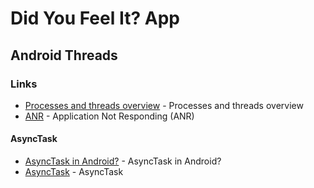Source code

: Did You Feel It? App
====================

## Android Threads

### Links
* [
Processes and threads overview](https://developer.android.com/guide/components/processes-and-threads?utm_source=udacity&utm_medium=course&utm_campaign=android_basics) - 
Processes and threads overview
* [ANR](https://developer.android.com/training/articles/perf-anr?utm_source=udacity&utm_medium=course&utm_campaign=android_basics) - Application Not Responding (ANR)
#### AsyncTask
* [AsyncTask in Android?](http://programmerguru.com/android-tutorial/what-is-asynctask-in-android/) - AsyncTask in Android?
* [AsyncTask](https://developer.android.com/reference/android/os/AsyncTask) - AsyncTask




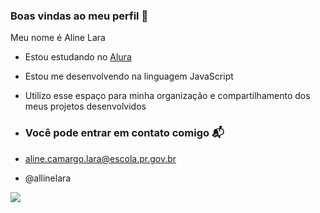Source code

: ### Boas vindas ao meu perfil 💙

Meu nome é Aline Lara

- Estou estudando no [Alura](https://www.alura.com.br) 
- Estou me desenvolvendo na linguagem JavaScript
- Utilizo esse espaço para minha organização e compartilhamento dos meus projetos desenvolvidos

- ### Você pode entrar em contato comigo 📬

- aline.camargo.lara@escola.pr.gov.br
 
- @allinelara

![](https://media.tenor.com/Ee54nMe1LpgAAAAM/its-leviosa-not-leviosar.gif)
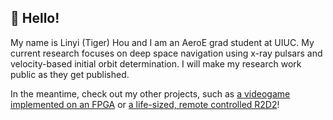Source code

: ## :wave: Hello!

My name is Linyi (Tiger) Hou and I am an AeroE grad student at UIUC. My current research focuses on deep space navigation using x-ray pulsars and velocity-based initial orbit determination. I will make my research work public as they get published. 

In the meantime, check out my other projects, such as [a videogame implemented on an FPGA](https://github.com/TigerHou2/ece385_FinalProject#readme) or [a life-sized, remote controlled R2D2](https://github.com/TigerHou2/R2D2#readme)!

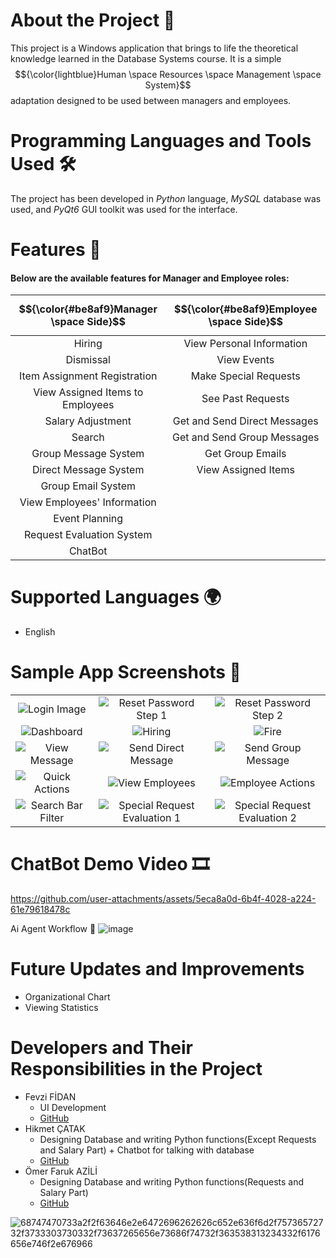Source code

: # About the Project 🎯
This project is a Windows application that brings to life the theoretical knowledge learned in the Database Systems course. It is a simple $${\color{lightblue}Human \space Resources \space Management \space System}$$ adaptation designed to be used between managers and employees.

# Programming Languages and Tools Used 🛠️
The project has been developed in _Python_ language, _MySQL_ database was used, and _PyQt6_ GUI toolkit was used for the interface.

# Features 🚀
#### Below are the available features for **Manager** and **Employee** roles:

| $${\color{#be8af9}Manager \space Side}$$ | $${\color{#be8af9}Employee \space Side}$$ |
| :---: | :---: |
| Hiring | View Personal Information |
| Dismissal | View Events |
| Item Assignment Registration | Make Special Requests
| View Assigned Items to Employees | See Past Requests |
| Salary Adjustment | Get and Send Direct Messages |
| Search | Get and Send Group Messages |
| Group Message System | Get Group Emails |
| Direct Message System | View Assigned Items |
| Group Email System |
| View Employees' Information |
| Event Planning |
| Request Evaluation System |
| ChatBot |

# Supported Languages 🌍
- English

# Sample App Screenshots 🌄
|  |  |  |
| :--: | :--: | :--: |
| ![Login Image](https://github.com/HikmetCTK/MangmntSQL/blob/main/app%20pictures/login_page.png) | ![Reset Password Step 1](https://github.com/HikmetCTK/MangmntSQL/blob/main/app%20pictures/reset_password_step_1.png) | ![Reset Password Step 2](https://github.com/HikmetCTK/MangmntSQL/blob/main/app%20pictures/reset_password_step_2.png)
| ![Dashboard](https://github.com/HikmetCTK/MangmntSQL/blob/main/app%20pictures/dashboard.png) | ![Hiring](https://github.com/HikmetCTK/MangmntSQL/blob/main/app%20pictures/hiring.png) | ![Fire](https://github.com/HikmetCTK/MangmntSQL/blob/main/app%20pictures/fire.png) |
| ![View Message](https://github.com/HikmetCTK/MangmntSQL/blob/main/app%20pictures/mesaj%20g%C3%B6sterme.png) | ![Send Direct Message](https://github.com/HikmetCTK/MangmntSQL/blob/main/app%20pictures/mesaj%20isim%20listeleme.png) | ![Send Group Message](https://github.com/HikmetCTK/MangmntSQL/blob/main/app%20pictures/group%20message.png) |
| ![Quick Actions](https://github.com/HikmetCTK/MangmntSQL/blob/main/app%20pictures/liste%20quick%20action.png) | ![View Employees](https://github.com/HikmetCTK/MangmntSQL/blob/main/app%20pictures/list%20employe.png) | ![Employee Actions](https://github.com/HikmetCTK/MangmntSQL/blob/main/app%20pictures/i%C5%9Flem%20sayfas%C4%B1.png) |
| ![Search Bar Filter](https://github.com/HikmetCTK/MangmntSQL/blob/main/app%20pictures/search.png) | ![Special Request Evaluation 1](https://github.com/HikmetCTK/MangmntSQL/blob/main/app%20pictures/special_request_approval.png) | ![Special Request Evaluation 2](https://github.com/HikmetCTK/MangmntSQL/blob/main/app%20pictures/special_request_approval_2.png)

# ChatBot Demo Video 🎞️

https://github.com/user-attachments/assets/5eca8a0d-6b4f-4028-a224-61e79618478c



Ai Agent Workflow 🤖
![image](https://github.com/user-attachments/assets/dcbb8933-8bac-4fc2-aba6-2429b635d061)


# Future Updates and Improvements
- Organizational Chart
- Viewing Statistics

# Developers and Their Responsibilities in the Project
- Fevzi FİDAN
  - UI Development
  - [GitHub](https://github.com/fevzifidan)
- Hikmet ÇATAK
  - Designing Database and writing Python functions(Except Requests  and Salary Part) + Chatbot for talking with database
  - [GitHub](https://github.com/HikmetCTK)
- Ömer Faruk AZİLİ
  - Designing Database and writing Python functions(Requests  and Salary Part)
  - [GitHub](https://github.com/OmfAzl)


![68747470733a2f2f63646e2e6472696262626c652e636f6d2f75736572732f3733303730332f73637265656e73686f74732f363538313234332f6176656e746f2e676966](https://github.com/user-attachments/assets/60c0a490-ee2a-4e2c-891d-2170b0ba08f3)
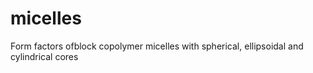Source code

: # micelles
Form factors ofblock copolymer micelles with spherical, ellipsoidal and cylindrical cores
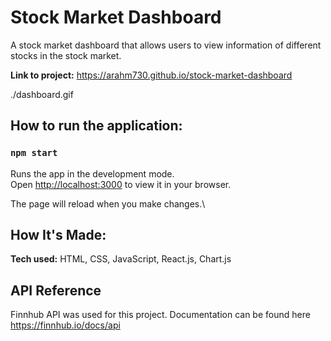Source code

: # Stock Market Dashboard

A stock market dashboard that allows users to view information of different stocks in the stock market. 

**Link to project:** https://arahm730.github.io/stock-market-dashboard

./dashboard.gif


## How to run the application:

### `npm start`

Runs the app in the development mode.\
Open [http://localhost:3000](http://localhost:3000) to view it in your browser.

The page will reload when you make changes.\


## How It's Made:

**Tech used:** HTML, CSS, JavaScript, React.js, Chart.js



## API Reference

 Finnhub API was used for this project. Documentation can be found here https://finnhub.io/docs/api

- - - - -

→ Work instruction: Pictures should be left out when the records above are restated exactly.

→ Answer:
Source code

: Did You Feel It? App
====================

## Android Threads

### Links
* [
Processes and threads overview](https://developer.android.com/guide/components/processes-and-threads?utm_source=udacity&utm_medium=course&utm_campaign=android_basics) - 
Processes and threads overview
* [ANR](https://developer.android.com/training/articles/perf-anr?utm_source=udacity&utm_medium=course&utm_campaign=android_basics) - Application Not Responding (ANR)
#### AsyncTask
* [AsyncTask in Android?](http://programmerguru.com/android-tutorial/what-is-asynctask-in-android/) - AsyncTask in Android?
* [AsyncTask](https://developer.android.com/reference/android/os/AsyncTask) - AsyncTask




Source code

: ### Boas vindas ao meu perfil 💙

Meu nome é Aline Lara

- Estou estudando no [Alura](https://www.alura.com.br) 
- Estou me desenvolvendo na linguagem JavaScript
- Utilizo esse espaço para minha organização e compartilhamento dos meus projetos desenvolvidos

- ### Você pode entrar em contato comigo 📬

- aline.camargo.lara@escola.pr.gov.br
 
- @allinelara

![](https://media.tenor.com/Ee54nMe1LpgAAAAM/its-leviosa-not-leviosar.gif)
Source code

: ## :wave: Hello!

My name is Linyi (Tiger) Hou and I am an AeroE grad student at UIUC. My current research focuses on deep space navigation using x-ray pulsars and velocity-based initial orbit determination. I will make my research work public as they get published. 

In the meantime, check out my other projects, such as [a videogame implemented on an FPGA](https://github.com/TigerHou2/ece385_FinalProject#readme) or [a life-sized, remote controlled R2D2](https://github.com/TigerHou2/R2D2#readme)!

Source code

: # About the Project 🎯
This project is a Windows application that brings to life the theoretical knowledge learned in the Database Systems course. It is a simple $${\color{lightblue}Human \space Resources \space Management \space System}$$ adaptation designed to be used between managers and employees.

# Programming Languages and Tools Used 🛠️
The project has been developed in _Python_ language, _MySQL_ database was used, and _PyQt6_ GUI toolkit was used for the interface.

# Features 🚀
#### Below are the available features for **Manager** and **Employee** roles:

| $${\color{#be8af9}Manager \space Side}$$ | $${\color{#be8af9}Employee \space Side}$$ |
| :---: | :---: |
| Hiring | View Personal Information |
| Dismissal | View Events |
| Item Assignment Registration | Make Special Requests
| View Assigned Items to Employees | See Past Requests |
| Salary Adjustment | Get and Send Direct Messages |
| Search | Get and Send Group Messages |
| Group Message System | Get Group Emails |
| Direct Message System | View Assigned Items |
| Group Email System |
| View Employees' Information |
| Event Planning |
| Request Evaluation System |
| ChatBot |

# Supported Languages 🌍
- English

# Sample App Screenshots 🌄
|  |  |  |
| :--: | :--: | :--: |
| ![Login Image](https://github.com/HikmetCTK/MangmntSQL/blob/main/app%20pictures/login_page.png) | ![Reset Password Step 1](https://github.com/HikmetCTK/MangmntSQL/blob/main/app%20pictures/reset_password_step_1.png) | ![Reset Password Step 2](https://github.com/HikmetCTK/MangmntSQL/blob/main/app%20pictures/reset_password_step_2.png)
| ![Dashboard](https://github.com/HikmetCTK/MangmntSQL/blob/main/app%20pictures/dashboard.png) | ![Hiring](https://github.com/HikmetCTK/MangmntSQL/blob/main/app%20pictures/hiring.png) | ![Fire](https://github.com/HikmetCTK/MangmntSQL/blob/main/app%20pictures/fire.png) |
| ![View Message](https://github.com/HikmetCTK/MangmntSQL/blob/main/app%20pictures/mesaj%20g%C3%B6sterme.png) | ![Send Direct Message](https://github.com/HikmetCTK/MangmntSQL/blob/main/app%20pictures/mesaj%20isim%20listeleme.png) | ![Send Group Message](https://github.com/HikmetCTK/MangmntSQL/blob/main/app%20pictures/group%20message.png) |
| ![Quick Actions](https://github.com/HikmetCTK/MangmntSQL/blob/main/app%20pictures/liste%20quick%20action.png) | ![View Employees](https://github.com/HikmetCTK/MangmntSQL/blob/main/app%20pictures/list%20employe.png) | ![Employee Actions](https://github.com/HikmetCTK/MangmntSQL/blob/main/app%20pictures/i%C5%9Flem%20sayfas%C4%B1.png) |
| ![Search Bar Filter](https://github.com/HikmetCTK/MangmntSQL/blob/main/app%20pictures/search.png) | ![Special Request Evaluation 1](https://github.com/HikmetCTK/MangmntSQL/blob/main/app%20pictures/special_request_approval.png) | ![Special Request Evaluation 2](https://github.com/HikmetCTK/MangmntSQL/blob/main/app%20pictures/special_request_approval_2.png)

# ChatBot Demo Video 🎞️

https://github.com/user-attachments/assets/5eca8a0d-6b4f-4028-a224-61e79618478c



Ai Agent Workflow 🤖
![image](https://github.com/user-attachments/assets/dcbb8933-8bac-4fc2-aba6-2429b635d061)


# Future Updates and Improvements
- Organizational Chart
- Viewing Statistics

# Developers and Their Responsibilities in the Project
- Fevzi FİDAN
  - UI Development
  - [GitHub](https://github.com/fevzifidan)
- Hikmet ÇATAK
  - Designing Database and writing Python functions(Except Requests  and Salary Part) + Chatbot for talking with database
  - [GitHub](https://github.com/HikmetCTK)
- Ömer Faruk AZİLİ
  - Designing Database and writing Python functions(Requests  and Salary Part)
  - [GitHub](https://github.com/OmfAzl)


![68747470733a2f2f63646e2e6472696262626c652e636f6d2f75736572732f3733303730332f73637265656e73686f74732f363538313234332f6176656e746f2e676966](https://github.com/user-attachments/assets/60c0a490-ee2a-4e2c-891d-2170b0ba08f3)
Source code

: # micelles
Form factors ofblock copolymer micelles with spherical, ellipsoidal and cylindrical cores
Source code

: # Stock Market Dashboard

A stock market dashboard that allows users to view information of different stocks in the stock market. 

**Link to project:** https://arahm730.github.io/stock-market-dashboard

./dashboard.gif


## How to run the application:

### `npm start`

Runs the app in the development mode.\
Open [http://localhost:3000](http://localhost:3000) to view it in your browser.

The page will reload when you make changes.\


## How It's Made:

**Tech used:** HTML, CSS, JavaScript, React.js, Chart.js



## API Reference

 Finnhub API was used for this project. Documentation can be found here https://finnhub.io/docs/api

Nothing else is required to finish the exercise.